# Motor Upgrade Question



## dodgeboy77 (Mar 18, 2009)

I've had a generic Asian floor standing drill press for about 25 years. I like it just fine except for one thing: It only has a 1/3 horsepower motor. This is a problem with bigger Forstner bits in wood and bigger twist bits when I'm drilling steel, as it bogs down. I need Mo' Power!

I could look for a more powerful drill press in the used market but this one has 16 speeds, a new chuck, geared table, new safety switch, etc. and is fine for me, except for the power thing.

I keep an eye on CL for a better 1-phase motor - 3/4 to 1 HP, but haven't found much. I would prefer to stay with 120V. My DP uses a standard mount motor and has a 5/8" shaft and is 1725 RPM.

Here's the question: What other power tools show up used that would have a motor I could use? I was thinking of all those Craftsman/Emerson table saws that are out there, some in bad shape and for cheap. I don't know the RPM on those, though, and suspect they are around 3450, which I couldn't use. I know they are rated at 1.5 HP but being 120V, they are really more like 3/4-1.

Any ideas for hot-rodding my underpowered DP?

Bill


----------



## Steve Neul (Sep 2, 2011)

Instead of looking for another machine with a similar motor, I would go to mgrainger.com and just get a motor that meets the specifications you need. They have almost any motor in the HP, speed and shaft size you might need.


----------



## Dave Paine (May 30, 2012)

If you are looking to just replace the motor, also consider Grizzly and Tractor Supply.

Now and again you will see motors on Craig's List.

Lots of tools use 1725 rpm. Sanders, bandsaws.

You could use 3450 rpm if you put a smaller pulley on the motor.


----------



## woodnthings (Jan 24, 2009)

*Shop the Bay!*

You will probably want a 1725 motor for a drill press. The table saw motors are too fast 3450 RPMs JMO

Like this:
http://www.ebay.com/itm/AO-SMITH-3-...200?pt=LH_DefaultDomain_0&hash=item3cce4f7f58


----------



## SeniorSitizen (May 2, 2012)

Have you tried slowing the spindle speed down? The reason I ask is often a *** rated motor is on a piece of equipment for a reason and that being the remainder of equipment is rated for that size motor. A half horse is the maximum I would consider in this instance and they are a lot easier to find for sale than the higher HP numbers.


----------



## dodgeboy77 (Mar 18, 2009)

My slowest spindle speed is 195 RPM (3600 max). The DP has the 1725 RPM motor and that's what would have to go on it if I'd upgrade. Going for a 1/2 HP wouldn't be worth the effort/expense unless I found one for next to nothing.
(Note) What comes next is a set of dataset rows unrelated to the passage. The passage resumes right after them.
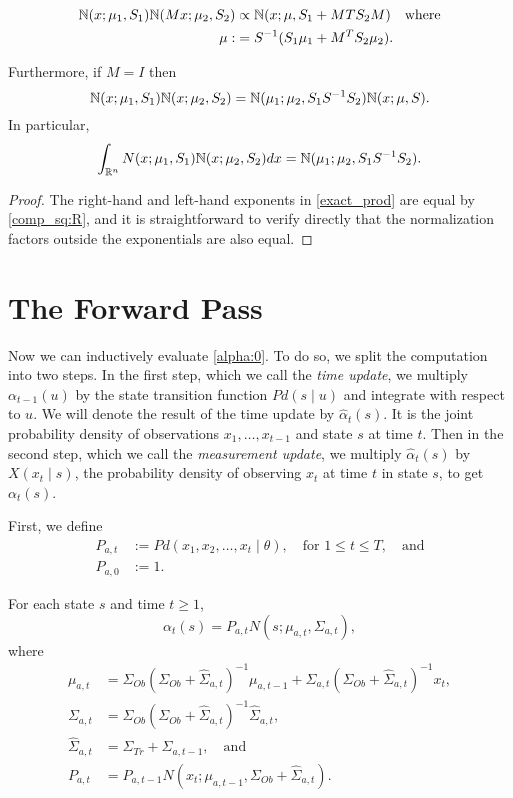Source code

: \documentclass[12pt,leqno]{article}
\begin{document}
\begin{Cor}\label{comp_sq:2}
\begin{align*}
  {\mathbb N}(x;\mu_1,S_1){\mathbb N}(Mx;\mu_2,S_2) &\propto {\mathbb N}(x;\mu,S_1 + MTS_2M)\quad\text{where}\\
 \mu :&= S^{-1}(S_1\mu_1 + M^TS_2\mu_2). 
\end{align*}

Furthermore, if $M = I$ then 
\begin{equation}\label{exact_prod} 
  {\mathbb N}(x;\mu_1,S_1){\mathbb N}(x;\mu_2,S_2) = {\mathbb N}(\mu_1;\mu_2,S_1S^{-1}S_2){\mathbb N}(x;\mu,S).
\end{equation}
In particular,
\begin{equation}
  \int_{{\mathbb R}^n}N(x;\mu_1,S_1){\mathbb N}(x;\mu_2,S_2)dx = {\mathbb N}(\mu_1;\mu_2,S_1S^{-1}S_2).
  \end{equation}
\begin{proof}
  The right-hand and left-hand exponents in \eqref{exact_prod} are equal by \eqref{comp_sq:R}, and it is
  straightforward to verify directly that the normalization factors outside the exponentials are also equal. 
\end{proof}
\end{Cor}


\section{The Forward Pass}
  Now we can inductively evaluate \eqref{alpha:0}. To do so, we split the computation
  into two steps.  In the first step, which we call the {\em time update}, we multiply
  $\alpha_{t-1}(u)$ by the state transition function $Pd(s\mid u)$ and integrate with respect
  to $u$. We will denote the result of the time update by $\hat{\alpha}_t(s)$.  It is the joint probability
  density of observations $x_1,\dots,x_{t-1}$ and state $s$ at time $t$.
  Then in the second step, which we call the {\em measurement update}, we multiply
  $\hat{\alpha}_t(s)$ by $X(x_t \mid s)$, the probability density of observing $x_t$ at time $t$
  in state $s$, to get $\alpha_t(s)$.

  First, we define
\begin{align*}
  P_{a,t} &:= Pd(x_1,x_2,\dots,x_t \mid \theta),\quad\text{for $1\le t\le T$},\quad\text{and}\\
  P_{a,0} &:= 1.
\end{align*}

\begin{Thm}\label{alpha:1}
  For each state $s$ and time $t \ge 1$,
$$
  \alpha_t(s) = P_{a,t}N(s;\mu_{a,t},\Sigma_{a,t}),
$$
where
\begin{align*}
  \mu_{a,t} &= \Sigma_{Ob}(\Sigma_{Ob}+\widehat{\Sigma}_{a,t})^{-1}\mu_{a,t-1}
  + \widehat{\Sigma}_{a,t}(\Sigma_{Ob}+\widehat{\Sigma}_{a,t})^{-1}x_t, \\
  \Sigma_{a,t} &= \Sigma_{Ob}(\Sigma_{Ob}+\widehat{\Sigma}_{a,t})^{-1}\widehat{\Sigma}_{a,t},\\
  \widehat{\Sigma}_{a,t} &= \Sigma_{Tr}+\Sigma_{a,t-1},
 \quad\text{and}\\
  P_{a,t} &=P_{a,t-1}N(x_t;\mu_{a,t-1},\Sigma_{Ob} + \widehat{\Sigma}_{a,t}).
\end{align*}
\end{Thm}
\end{document}
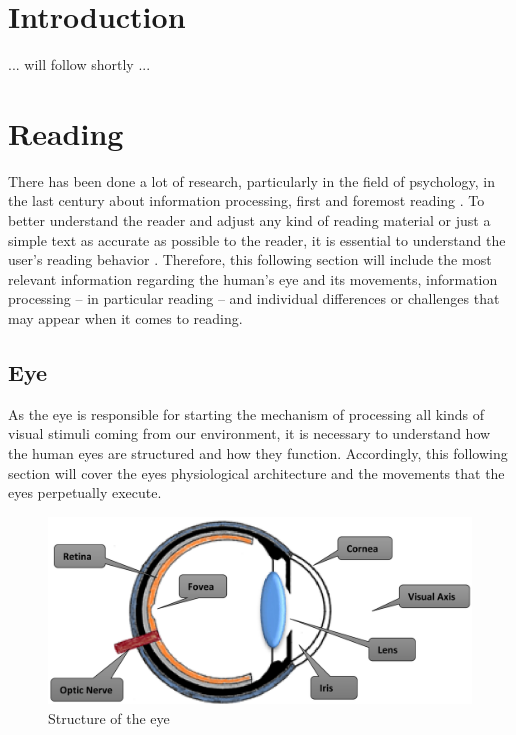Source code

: \section{Introduction}
\label{section:Introduction}
... will follow shortly ...

\section{Reading}
\label{section:Reading}

There has been done a lot of research, particularly in the field of psychology, in the last century about information processing, first and foremost reading \autocite{rayner1998eye, biedert2010eyebook}. 
To better understand the reader and adjust any kind of reading material or just a simple text as accurate as possible to the reader, it is essential to understand the user's reading behavior \autocite{biedert2010eyebook}. 
Therefore, this following section will include the most relevant information regarding the human's eye and its movements, information processing -- in particular reading -- and individual differences or challenges that may appear when it comes to reading.

\subsection{Eye}
\label{subsection:Eye}
As the eye is responsible for starting the mechanism of processing all kinds of visual stimuli coming from our environment, it is necessary to understand how the human eyes are structured and how they function. Accordingly, this following section will cover the eyes physiological architecture and the movements that the eyes perpetually execute.

\begin{figure}[!ht]
    \centering
    \includegraphics[width=0.75\linewidth]{images/Eye_djamasbi2014eye.png}
    \caption{
       Structure of the eye \autocite[38]{djamasbi2014eye}
    }
    \label{figure:Eye}
\end{figure}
I realize I can buy a _new _motor for this project but my plan is to keep this on a budget. Otherwise I would just be looking for a good used DP with more oomph. 

I also figured a lot of table saws use the higher RPM motor but sometimes they don't. Woodnthings: I presume that all the motors on your Frankensaw are 3750? If so, I guess most, if not all of the Craftsman/Emerson table saws are?

I had the idea to swap the 1HP motor on my Shop Fox band saw onto the DP, then buy a new, bigger motor for the band saw. The problem is that though the RPM is right, the BS motor mounts on the end and not the side.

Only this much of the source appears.